Autonomous vehicle technology will penetrate all aspects of the trucking industry, and self-driving trucks will dramatically change its business model, according to a report from the American Transportation Research Institute, or ATRI.
The study, “Identifying Autonomous Vehicle Technology Impacts on the Trucking Industry,” published by the trucking industry’s research arm Tuesday, said self-driving truck technology is advancing rapidly and will start to change the responsibilities of truck drivers.
The research, said Chris Spear, chief executive of the American Trucking Associations, “underscores how critical it is that the trucking industry have a seat at the table as autonomous vehicle issues are debated.”
“These impacts will be real and have significant consequences for the entire supply chain if they are not deliberately and thoughtfully approached with input from all stakeholders,” he said. “Now is the time to make sure that autonomous vehicle technology is a win-win for the economy.
The study cited several key findings on the future of autonomous vehicles, its impacts on drivers and trucking companies, as well as some pitfalls the industry faces because a federal framework is not in place for companies embracing self-driving technology.
While truck manufacturers, motor carriers and the U.S. Department of Transportation are embracing autonomous vehicles and self-driving trucks as providing significant safety benefits, the ATRI study identified the nation’s infrastructure to support autonomous vehicles as a “weak link” and must include “public sector investment.”
- A significant infrastructure funding increase is needed to make autonomous technology safe and reliable because “deficient infrastructure, such as potholes and poor lane markings can impede” autonomous truck advancement.
- Legal and regulatory framework issues are also challenges autonomous vehicles face. While a few states have readily accepted future adoption of autonomous vehicles, “liability across a variety of state laws has not been addressed.” ATRI said that “new policies and legislation will be necessary to expand autonomous truck activities.” In most states drivers are primarily held liable for at-fault accidents and for moving violations. If there is no driver behind the wheel, “many questions can be raised related to both civil and criminal violations,” the report said.
- The federal government must take a leadership role in autonomous technology deployment. This is to ensure that trucking companies embracing the new technology don’t face a patchwork of local and state laws that could “create disparities that limit commerce and obstruct the successful adoption of these potentially safe and productivity-boosting technologies.”

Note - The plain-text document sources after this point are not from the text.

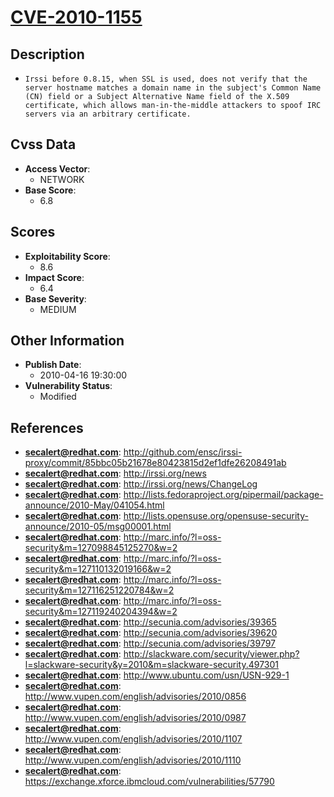 
# [CVE-2010-1155](https://cve.mitre.org/cgi-bin/cvename.cgi?name=CVE-2010-1155)

## Description

- `Irssi before 0.8.15, when SSL is used, does not verify that the server hostname matches a domain name in the subject's Common Name (CN) field or a Subject Alternative Name field of the X.509 certificate, which allows man-in-the-middle attackers to spoof IRC servers via an arbitrary certificate.`

## Cvss Data

- **Access Vector**:
  - NETWORK
- **Base Score**:
  - 6.8

## Scores

- **Exploitability Score**:
  - 8.6
- **Impact Score**:
  - 6.4
- **Base Severity**:
  - MEDIUM

## Other Information

- **Publish Date**:
  - 2010-04-16 19:30:00
- **Vulnerability Status**:
  - Modified

## References

- **secalert@redhat.com**: http://github.com/ensc/irssi-proxy/commit/85bbc05b21678e80423815d2ef1dfe26208491ab
- **secalert@redhat.com**: http://irssi.org/news
- **secalert@redhat.com**: http://irssi.org/news/ChangeLog
- **secalert@redhat.com**: http://lists.fedoraproject.org/pipermail/package-announce/2010-May/041054.html
- **secalert@redhat.com**: http://lists.opensuse.org/opensuse-security-announce/2010-05/msg00001.html
- **secalert@redhat.com**: http://marc.info/?l=oss-security&m=127098845125270&w=2
- **secalert@redhat.com**: http://marc.info/?l=oss-security&m=127110132019166&w=2
- **secalert@redhat.com**: http://marc.info/?l=oss-security&m=127116251220784&w=2
- **secalert@redhat.com**: http://marc.info/?l=oss-security&m=127119240204394&w=2
- **secalert@redhat.com**: http://secunia.com/advisories/39365
- **secalert@redhat.com**: http://secunia.com/advisories/39620
- **secalert@redhat.com**: http://secunia.com/advisories/39797
- **secalert@redhat.com**: http://slackware.com/security/viewer.php?l=slackware-security&y=2010&m=slackware-security.497301
- **secalert@redhat.com**: http://www.ubuntu.com/usn/USN-929-1
- **secalert@redhat.com**: http://www.vupen.com/english/advisories/2010/0856
- **secalert@redhat.com**: http://www.vupen.com/english/advisories/2010/0987
- **secalert@redhat.com**: http://www.vupen.com/english/advisories/2010/1107
- **secalert@redhat.com**: http://www.vupen.com/english/advisories/2010/1110
- **secalert@redhat.com**: https://exchange.xforce.ibmcloud.com/vulnerabilities/57790
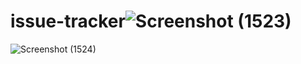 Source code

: # issue-tracker![Screenshot (1523)](https://user-images.githubusercontent.com/79644328/195155099-b1d2b92c-b9ab-4709-90a7-753f04b68c40.png)
![Screenshot (1524)](https://user-images.githubusercontent.com/79644328/195155108-8479667d-c62f-41c3-b199-ba2f0ebe5cab.png)
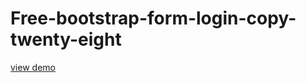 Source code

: # Free-bootstrap-form-login-copy-twenty-eight
<a href="http://webi4u.com/web/article/Free-bootstrap-form-login-copy-twenty-eight/">
  view demo
  </a>
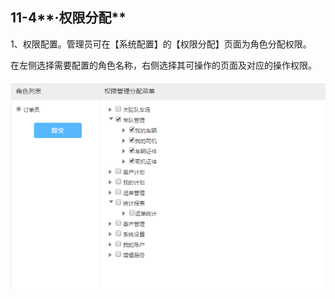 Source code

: ## 11-4**·权限分配**

1、权限配置。管理员可在【系统配置】的【权限分配】页面为角色分配权限。

在左侧选择需要配置的角色名称，右侧选择其可操作的页面及对应的操作权限。

![](/nassets/c11-4-1.png)

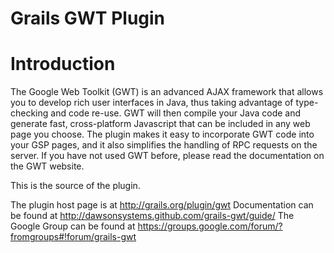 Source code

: Grails GWT Plugin
=================

Introduction
============

The Google Web Toolkit (GWT) is an advanced AJAX framework that allows you to develop rich user interfaces in Java, thus taking advantage of type-checking and code re-use. GWT will then compile your Java code and generate fast, cross-platform Javascript that can be included in any web page you choose.
The plugin makes it easy to incorporate GWT code into your GSP pages, and it also simplifies the handling of RPC requests on the server. If you have not used GWT before, please read the documentation on the GWT website.


This is the source of the plugin.

The plugin host page is at http://grails.org/plugin/gwt
Documentation can be found at http://dawsonsystems.github.com/grails-gwt/guide/
The Google Group can be found at https://groups.google.com/forum/?fromgroups#!forum/grails-gwt
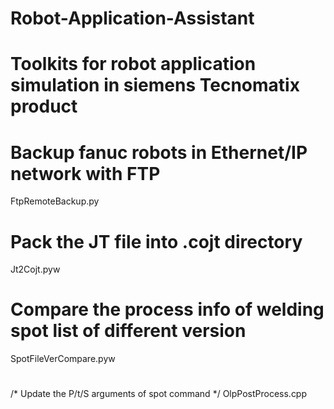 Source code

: # Robot-Application-Assistant
# Toolkits for robot application simulation in siemens Tecnomatix product
# 
# 
# Backup fanuc robots in Ethernet/IP network with FTP
FtpRemoteBackup.py
#
# Pack the JT file into .cojt directory
Jt2Cojt.pyw
#
# Compare the process info of welding spot list of different version
SpotFileVerCompare.pyw
#
/* Update the P/t/S arguments of spot command */
OlpPostProcess.cpp
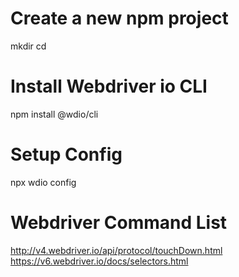 Create a new npm project 
=========================
mkdir <projectname>
cd <projectname>

Install Webdriver io CLI
=========================
npm install @wdio/cli

Setup Config
=============
npx wdio config


Webdriver Command List
=======================
http://v4.webdriver.io/api/protocol/touchDown.html
https://v6.webdriver.io/docs/selectors.html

- Revised traffic laws in states will be required because following too closely is considered a moving violation. Autonomous vehicle and truck-platooning technology require close vehicle proximity during operation.
- Hours-of-Service regulations – the regulations governing how long truckers can drive before taking breaks – may have to be modified in future situations where drivers are in the sleeper berth while an autonomous truck is in operation.
- Self-driving trucks may provide a solution to the growing driver shortage. The American Trucking Associations predicts that by 2024, the driver shortage will increase significantly, “from 48,000 available driving jobs to 175,000 jobs.”
- Autonomous technology may help with fleet retention by utilizing newer model equipment that could entice new drivers and help increase safety and reduce fatigue-related crashes.
- Cyber Security must be an issue that truck manufacturers must address before autonomous vehicles are a main-stay on U.S. highways because hacked vehicles could lead to crashes, but could also be used to “commit acts of terrorism.”
But safety regulators want to see autonomous driving technology rolled out onto U.S. highways
The U.S. Transportation Department has made a commitment to push autonomous vehicle research with “a 10-year, $4 billion investment to accelerate the development and adoption of safe vehicle automation through real-world pilot projects.”
“Automated vehicles have the potential to save thousands of lives, driving the single biggest leap in road safety that our country has ever taken,” said U.S. Transportation Secretary Anthony Foxx said in September.
Approximately 35,000 people died in roadway collisions in 2015 and 94 percent of the crashes “can be tied to a human choice or error,” according to the Department of Transportation.
Sales of autonomous, or self-driving trucks could be as much as 15 percent of sales for trucks by 2035 in the big, Class 8 weight segment, assuming that the technology is adopted and reaches “appreciable levels” by the end of the next decade, according to IHS Markit forecasters.
Still, the number of self-driving heavy-duty trucks will be just a fraction of the 4.5 million autonomous cars expected to be on U.S. roads by 2035.
Global sales of self-driving vehicles are expected to reach approximately 600,000 vehicles by 2025 and grow substantially over the next 10 years, said Egil Juliussen, director of research at IHS Markit.